Before writing out the records, remove the pictures; keep everything else exact.

Exercise data
________________________

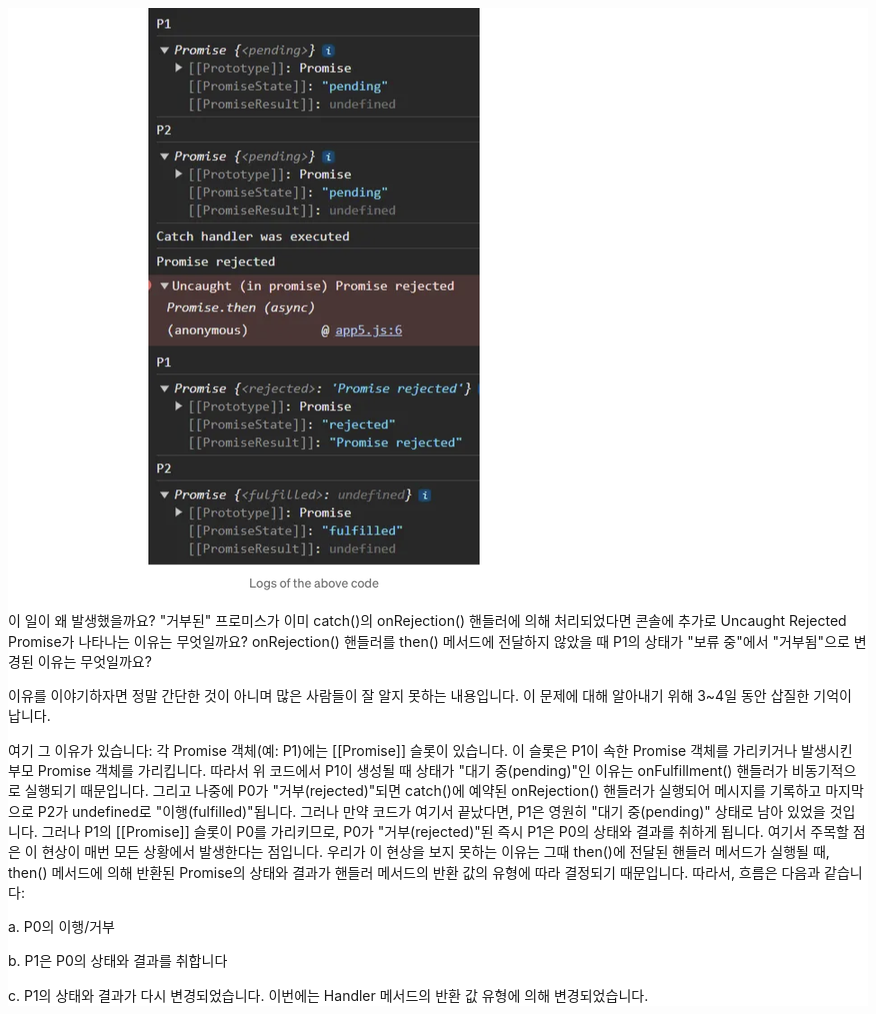 <img src="/assets/img/2024-05-14-TheHowandWhyofPromisesinJavaScript_19.png" />

이 일이 왜 발생했을까요? "거부된" 프로미스가 이미 catch()의 onRejection() 핸들러에 의해 처리되었다면 콘솔에 추가로 Uncaught Rejected Promise가 나타나는 이유는 무엇일까요? onRejection() 핸들러를 then() 메서드에 전달하지 않았을 때 P1의 상태가 "보류 중"에서 "거부됨"으로 변경된 이유는 무엇일까요?



이유를 이야기하자면 정말 간단한 것이 아니며 많은 사람들이 잘 알지 못하는 내용입니다. 이 문제에 대해 알아내기 위해 3~4일 동안 삽질한 기억이 납니다.

여기 그 이유가 있습니다: 각 Promise 객체(예: P1)에는 [[Promise]] 슬롯이 있습니다. 이 슬롯은 P1이 속한 Promise 객체를 가리키거나 발생시킨 부모 Promise 객체를 가리킵니다. 따라서 위 코드에서 P1이 생성될 때 상태가 "대기 중(pending)"인 이유는 onFulfillment() 핸들러가 비동기적으로 실행되기 때문입니다. 그리고 나중에 P0가 "거부(rejected)"되면 catch()에 예약된 onRejection() 핸들러가 실행되어 메시지를 기록하고 마지막으로 P2가 undefined로 "이행(fulfilled)"됩니다. 그러나 만약 코드가 여기서 끝났다면, P1은 영원히 "대기 중(pending)" 상태로 남아 있었을 것입니다. 그러나 P1의 [[Promise]] 슬롯이 P0를 가리키므로, P0가 "거부(rejected)"된 즉시 P1은 P0의 상태와 결과를 취하게 됩니다. 여기서 주목할 점은 이 현상이 매번 모든 상황에서 발생한다는 점입니다. 우리가 이 현상을 보지 못하는 이유는 그때 then()에 전달된 핸들러 메서드가 실행될 때, then() 메서드에 의해 반환된 Promise의 상태와 결과가 핸들러 메서드의 반환 값의 유형에 따라 결정되기 때문입니다. 따라서, 흐름은 다음과 같습니다:

a. P0의 이행/거부

b. P1은 P0의 상태와 결과를 취합니다



c. P1의 상태와 결과가 다시 변경되었습니다. 이번에는 Handler 메서드의 반환 값 유형에 의해 변경되었습니다.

________________________

Solution for this task
 <img src="/assets/img/2024-05-14-TheHowandWhyofPromisesinJavaScript_19.png" />

이 일이 왜 발생했을까요? "거부된" 프로미스가 이미 catch()의 onRejection() 핸들러에 의해 처리되었다면 콘솔에 추가로 Uncaught Rejected Promise가 나타나는 이유는 무엇일까요? onRejection() 핸들러를 then() 메서드에 전달하지 않았을 때 P1의 상태가 "보류 중"에서 "거부됨"으로 변경된 이유는 무엇일까요?



이유를 이야기하자면 정말 간단한 것이 아니며 많은 사람들이 잘 알지 못하는 내용입니다. 이 문제에 대해 알아내기 위해 3~4일 동안 삽질한 기억이 납니다.

여기 그 이유가 있습니다: 각 Promise 객체(예: P1)에는 [[Promise]] 슬롯이 있습니다. 이 슬롯은 P1이 속한 Promise 객체를 가리키거나 발생시킨 부모 Promise 객체를 가리킵니다. 따라서 위 코드에서 P1이 생성될 때 상태가 "대기 중(pending)"인 이유는 onFulfillment() 핸들러가 비동기적으로 실행되기 때문입니다. 그리고 나중에 P0가 "거부(rejected)"되면 catch()에 예약된 onRejection() 핸들러가 실행되어 메시지를 기록하고 마지막으로 P2가 undefined로 "이행(fulfilled)"됩니다. 그러나 만약 코드가 여기서 끝났다면, P1은 영원히 "대기 중(pending)" 상태로 남아 있었을 것입니다. 그러나 P1의 [[Promise]] 슬롯이 P0를 가리키므로, P0가 "거부(rejected)"된 즉시 P1은 P0의 상태와 결과를 취하게 됩니다. 여기서 주목할 점은 이 현상이 매번 모든 상황에서 발생한다는 점입니다. 우리가 이 현상을 보지 못하는 이유는 그때 then()에 전달된 핸들러 메서드가 실행될 때, then() 메서드에 의해 반환된 Promise의 상태와 결과가 핸들러 메서드의 반환 값의 유형에 따라 결정되기 때문입니다. 따라서, 흐름은 다음과 같습니다:

a. P0의 이행/거부

b. P1은 P0의 상태와 결과를 취합니다



c. P1의 상태와 결과가 다시 변경되었습니다. 이번에는 Handler 메서드의 반환 값 유형에 의해 변경되었습니다.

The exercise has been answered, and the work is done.